Сказочные богатства, неожиданно хлынувшие в Европу после открытия Америки и островов пряностей, не замедлили вызвать экономический кризис.
В то время как многие купцы и предприниматели богатели и накапливали огромные состояния, широкие слои народа нищали. Толпы неимущих людей, соблазненных рассказами о богатых и обильных заморских странах, покидали свои насиженные места и направлялись в далекий Новый свет. Так в XVII веке в разных частях американского континента возникли Новая Англия, Новая Франция, Новая Шотландия, Новая Голландия, Новая Испания и т. д.
В самой Европе приток капиталов приводит к развитию промышленности, к появлению новых и к упадку старых торговых центров.
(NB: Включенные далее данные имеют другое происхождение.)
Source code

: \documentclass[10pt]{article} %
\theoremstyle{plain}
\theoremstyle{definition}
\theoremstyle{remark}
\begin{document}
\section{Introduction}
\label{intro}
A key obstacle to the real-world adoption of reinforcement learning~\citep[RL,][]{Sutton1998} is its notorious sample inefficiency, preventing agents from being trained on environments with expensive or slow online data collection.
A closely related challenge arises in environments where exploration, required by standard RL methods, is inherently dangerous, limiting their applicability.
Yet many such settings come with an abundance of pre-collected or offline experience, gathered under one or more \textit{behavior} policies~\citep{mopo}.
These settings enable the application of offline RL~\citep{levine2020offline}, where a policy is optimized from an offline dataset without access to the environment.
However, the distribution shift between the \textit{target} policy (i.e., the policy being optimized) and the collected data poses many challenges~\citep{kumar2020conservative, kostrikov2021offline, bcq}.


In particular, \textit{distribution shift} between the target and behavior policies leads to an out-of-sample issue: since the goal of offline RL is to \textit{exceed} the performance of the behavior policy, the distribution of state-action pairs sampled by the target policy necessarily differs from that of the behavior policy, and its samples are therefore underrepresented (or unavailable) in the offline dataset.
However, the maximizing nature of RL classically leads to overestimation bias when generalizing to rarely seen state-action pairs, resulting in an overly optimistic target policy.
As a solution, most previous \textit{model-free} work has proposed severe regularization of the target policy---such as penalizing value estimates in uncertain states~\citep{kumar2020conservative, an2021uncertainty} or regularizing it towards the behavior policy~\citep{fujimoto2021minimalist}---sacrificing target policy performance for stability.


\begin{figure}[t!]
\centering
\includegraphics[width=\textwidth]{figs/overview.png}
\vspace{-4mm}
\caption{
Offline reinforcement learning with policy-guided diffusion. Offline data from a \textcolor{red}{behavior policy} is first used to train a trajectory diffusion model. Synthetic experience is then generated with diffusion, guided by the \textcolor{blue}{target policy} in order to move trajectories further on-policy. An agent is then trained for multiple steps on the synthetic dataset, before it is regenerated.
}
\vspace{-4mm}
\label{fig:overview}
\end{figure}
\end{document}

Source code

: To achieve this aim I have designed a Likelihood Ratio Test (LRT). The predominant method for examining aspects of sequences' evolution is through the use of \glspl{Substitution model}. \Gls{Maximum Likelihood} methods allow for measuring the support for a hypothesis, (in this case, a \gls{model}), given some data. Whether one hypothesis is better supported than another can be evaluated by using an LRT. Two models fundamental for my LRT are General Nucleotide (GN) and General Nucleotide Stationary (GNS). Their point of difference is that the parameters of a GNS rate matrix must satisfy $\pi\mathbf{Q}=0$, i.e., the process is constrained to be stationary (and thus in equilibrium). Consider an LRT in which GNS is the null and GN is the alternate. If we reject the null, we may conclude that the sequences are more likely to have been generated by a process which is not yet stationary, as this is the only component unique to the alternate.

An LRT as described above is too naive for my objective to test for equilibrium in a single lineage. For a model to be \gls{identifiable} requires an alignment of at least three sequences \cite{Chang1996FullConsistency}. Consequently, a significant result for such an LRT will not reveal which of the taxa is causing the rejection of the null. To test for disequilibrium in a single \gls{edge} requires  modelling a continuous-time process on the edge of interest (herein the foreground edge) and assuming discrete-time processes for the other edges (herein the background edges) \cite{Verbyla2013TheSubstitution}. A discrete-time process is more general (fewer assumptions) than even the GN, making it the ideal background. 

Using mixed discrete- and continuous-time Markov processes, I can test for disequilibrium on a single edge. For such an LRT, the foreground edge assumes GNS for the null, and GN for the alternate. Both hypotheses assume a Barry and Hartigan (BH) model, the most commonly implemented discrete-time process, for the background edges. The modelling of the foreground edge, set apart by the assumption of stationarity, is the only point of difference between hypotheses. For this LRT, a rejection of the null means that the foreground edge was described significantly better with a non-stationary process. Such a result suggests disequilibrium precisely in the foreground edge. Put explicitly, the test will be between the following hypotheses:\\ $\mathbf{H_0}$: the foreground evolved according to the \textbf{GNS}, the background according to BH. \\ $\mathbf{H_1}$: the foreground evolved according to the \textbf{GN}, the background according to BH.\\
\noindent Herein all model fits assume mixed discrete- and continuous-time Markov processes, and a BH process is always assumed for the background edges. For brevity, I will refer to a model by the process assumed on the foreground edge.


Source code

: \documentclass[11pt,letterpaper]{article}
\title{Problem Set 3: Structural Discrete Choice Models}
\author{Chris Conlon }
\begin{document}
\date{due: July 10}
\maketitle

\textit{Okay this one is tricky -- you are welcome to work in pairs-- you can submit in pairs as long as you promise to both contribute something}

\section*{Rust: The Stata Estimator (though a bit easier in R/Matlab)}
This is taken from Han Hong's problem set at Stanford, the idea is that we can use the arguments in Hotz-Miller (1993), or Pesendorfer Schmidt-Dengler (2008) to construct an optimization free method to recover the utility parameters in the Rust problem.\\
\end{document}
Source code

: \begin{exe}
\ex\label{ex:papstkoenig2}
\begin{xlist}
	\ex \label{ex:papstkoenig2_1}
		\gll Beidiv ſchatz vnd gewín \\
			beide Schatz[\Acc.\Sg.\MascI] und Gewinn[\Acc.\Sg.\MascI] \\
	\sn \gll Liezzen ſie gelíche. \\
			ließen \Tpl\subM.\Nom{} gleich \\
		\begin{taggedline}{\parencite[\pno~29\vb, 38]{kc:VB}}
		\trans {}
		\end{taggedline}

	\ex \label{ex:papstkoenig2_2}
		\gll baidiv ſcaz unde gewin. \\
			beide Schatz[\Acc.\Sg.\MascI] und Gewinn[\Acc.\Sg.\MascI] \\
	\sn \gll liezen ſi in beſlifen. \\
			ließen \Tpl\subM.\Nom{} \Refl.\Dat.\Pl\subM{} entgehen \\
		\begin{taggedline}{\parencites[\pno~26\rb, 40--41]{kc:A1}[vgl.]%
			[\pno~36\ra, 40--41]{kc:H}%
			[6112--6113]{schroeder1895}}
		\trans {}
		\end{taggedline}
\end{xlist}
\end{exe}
Главные торговые пути переносятся с Средиземного моря на Атлантический океан. Вследствие этого сходит на нет значение Венеции и возрастает роль Англии и Нидерландов. Голландцы, но удачному выражению Леруа Болье, становятся «общеевропейскими поставщиками и торговыми посредниками». Англичане в то же время кладут начало своей обширной колониальной империи.